Malcolm Gladwell’s Outliers provided fertile ground for our April meeting, but our discussion trended toward validating our respective support systems for our children…providing good parental support seemed to be the tipping point of outlier success for some of the examples in the book.
We began by asking Dan when the hockey star was born. Sure enough, March. And his brother Jeff, only a couple months later. Rob, on the other hand, leading pee-wee scorer, was a December anomaly and Mal, late October. Dan confirmed that the age difference in hockey is real, and most agreed that in other sports early positioning leads to higher expectations and better opportunities from an early age, and continuing right into high school.
But Jeff challenged the premise, and the origin, of Gladwell’s thesis. He just wasn’t picked for the travel team! The pyramid has only so much room at the top.
We also challenged the science, and the math of Outliers. It seemed that some of the anecdotes came first, and statistics back-analyzed to prove the initial premise. Indeed, with any situation with multiple variables contributing to a final result, if one set of differentiators (birth months) were removed, the results might change, but there would still be a distribution with only so many winners and so many runners up. What about the runners up? What about all those in the middle 80% of the bell curve?
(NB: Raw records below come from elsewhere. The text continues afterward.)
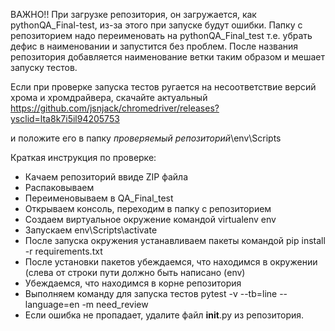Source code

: ВАЖНО!! При загрузке репозитория, он загружается, как pythonQA_Final-test, из-за этого при запуске будут ошибки. Папку с репозиторием надо переименовать на pythonQA_Final_test
т.е. убрать дефис в наименовании и запустится без проблем. После названия репозитория добавляется наименование ветки таким образом и мешает запуску тестов.

Если при проверке запуска тестов ругается на несоответствие версий хрома и хромдрайвера, скачайте актуальный
https://github.com/jsnjack/chromedriver/releases?ysclid=lta8k7i5il94205753

и положите его в папку *проверяемый репозиторий*\env\Scripts

Краткая инструкция по проверке:

- Качаем репозиторий ввиде ZIP файла
- Распаковываем
- Переименовываем в QA_Final_test
- Открываем консоль, переходим в папку с репозиторием
- Создаем виртуальное окружение командой virtualenv env
- Запускаем env\Scripts\activate
- После запуска окружения устанавливаем пакеты командой pip install -r requirements.txt
- После установки пакетов убеждаемся, что находимся в окружении (слева от строки пути должно быть написано (env)
- Убеждаемся, что находимся в корне репозитория
- Выполняем команду для запуска тестов pytest -v --tb=line --language=en -m need_review
- Если ошибка не пропадает, удалите файл __init__.py из репозитория.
Outliers is not so much about statistical outliers as explaining the unusual set of circumstances that converge to help the best to the top of the pile. However, the recurring theme of hard work, diligence, hours (10,000 hours if you want to be the best), and support are factors we all have tried to instill in our children. Rob really liked knowing that the Beatles put their 10.000 hours in Hamburg. No wonder they were so great.
As to cultural factors, we all agreed that cultural factors with European or Asian origins tend to dissipate today in America within a generation or two. America may have its own set of cultural influences, but fewer today than in the past, and way fewer than in closed societies such as China.
In spite of some shortcomings, the book forced us to think in new ways about some things: can society help people held back by dysfunctional families? Do we have to accept that the squeaky wheel always gets the grease? Is educational opportunity really a zero sum game (we did not agree on that one). Outliers could have had more statistical math, possibly at the expense of readership, but the understanding of cultural differences helped us get to a better understanding of how important cultural perspectives, communication and access to opportunity are to success in life.
Overall a good book for discussion and understanding how the world’s top performers evolve.